[Saved entries]
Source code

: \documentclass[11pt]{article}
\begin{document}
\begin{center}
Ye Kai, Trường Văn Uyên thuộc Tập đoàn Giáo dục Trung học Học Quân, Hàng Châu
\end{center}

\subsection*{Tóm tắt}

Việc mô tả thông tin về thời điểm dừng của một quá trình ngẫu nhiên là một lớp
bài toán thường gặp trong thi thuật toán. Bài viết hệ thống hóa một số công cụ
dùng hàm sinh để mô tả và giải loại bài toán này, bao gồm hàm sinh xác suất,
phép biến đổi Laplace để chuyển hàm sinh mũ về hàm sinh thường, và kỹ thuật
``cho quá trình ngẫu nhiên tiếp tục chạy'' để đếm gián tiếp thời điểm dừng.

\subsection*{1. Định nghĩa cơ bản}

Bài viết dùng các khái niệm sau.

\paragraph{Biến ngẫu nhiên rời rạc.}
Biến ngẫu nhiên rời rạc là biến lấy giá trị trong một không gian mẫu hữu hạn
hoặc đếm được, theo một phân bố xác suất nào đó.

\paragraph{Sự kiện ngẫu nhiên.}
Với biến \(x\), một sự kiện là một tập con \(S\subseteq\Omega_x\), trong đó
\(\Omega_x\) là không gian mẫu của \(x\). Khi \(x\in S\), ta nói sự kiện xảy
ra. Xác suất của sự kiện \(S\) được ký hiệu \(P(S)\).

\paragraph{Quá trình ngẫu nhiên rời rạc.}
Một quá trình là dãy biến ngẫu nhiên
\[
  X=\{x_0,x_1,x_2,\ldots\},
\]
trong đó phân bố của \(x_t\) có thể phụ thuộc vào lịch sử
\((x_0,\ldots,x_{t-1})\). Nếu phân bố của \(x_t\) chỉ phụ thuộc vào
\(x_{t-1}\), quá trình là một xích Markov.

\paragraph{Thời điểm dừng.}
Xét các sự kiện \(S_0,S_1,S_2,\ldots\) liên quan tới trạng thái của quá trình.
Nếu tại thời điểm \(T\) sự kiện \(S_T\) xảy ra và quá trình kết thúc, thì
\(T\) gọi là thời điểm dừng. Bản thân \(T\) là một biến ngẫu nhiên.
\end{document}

*WHAT THE TASK REQUIRES*
Type out the entries again, word for word.

*TASK SOLUTION*
Source code

: \documentclass[11pt]{article}
\begin{document}
\begin{center}
Ye Kai, Trường Văn Uyên thuộc Tập đoàn Giáo dục Trung học Học Quân, Hàng Châu
\end{center}

\subsection*{Tóm tắt}

Việc mô tả thông tin về thời điểm dừng của một quá trình ngẫu nhiên là một lớp
bài toán thường gặp trong thi thuật toán. Bài viết hệ thống hóa một số công cụ
dùng hàm sinh để mô tả và giải loại bài toán này, bao gồm hàm sinh xác suất,
phép biến đổi Laplace để chuyển hàm sinh mũ về hàm sinh thường, và kỹ thuật
``cho quá trình ngẫu nhiên tiếp tục chạy'' để đếm gián tiếp thời điểm dừng.

\subsection*{1. Định nghĩa cơ bản}

Bài viết dùng các khái niệm sau.

\paragraph{Biến ngẫu nhiên rời rạc.}
Biến ngẫu nhiên rời rạc là biến lấy giá trị trong một không gian mẫu hữu hạn
hoặc đếm được, theo một phân bố xác suất nào đó.

\paragraph{Sự kiện ngẫu nhiên.}
Với biến \(x\), một sự kiện là một tập con \(S\subseteq\Omega_x\), trong đó
\(\Omega_x\) là không gian mẫu của \(x\). Khi \(x\in S\), ta nói sự kiện xảy
ra. Xác suất của sự kiện \(S\) được ký hiệu \(P(S)\).

\paragraph{Quá trình ngẫu nhiên rời rạc.}
Một quá trình là dãy biến ngẫu nhiên
\[
  X=\{x_0,x_1,x_2,\ldots\},
\]
trong đó phân bố của \(x_t\) có thể phụ thuộc vào lịch sử
\((x_0,\ldots,x_{t-1})\). Nếu phân bố của \(x_t\) chỉ phụ thuộc vào
\(x_{t-1}\), quá trình là một xích Markov.

\paragraph{Thời điểm dừng.}
Xét các sự kiện \(S_0,S_1,S_2,\ldots\) liên quan tới trạng thái của quá trình.
Nếu tại thời điểm \(T\) sự kiện \(S_T\) xảy ra và quá trình kết thúc, thì
\(T\) gọi là thời điểm dừng. Bản thân \(T\) là một biến ngẫu nhiên.
\end{document}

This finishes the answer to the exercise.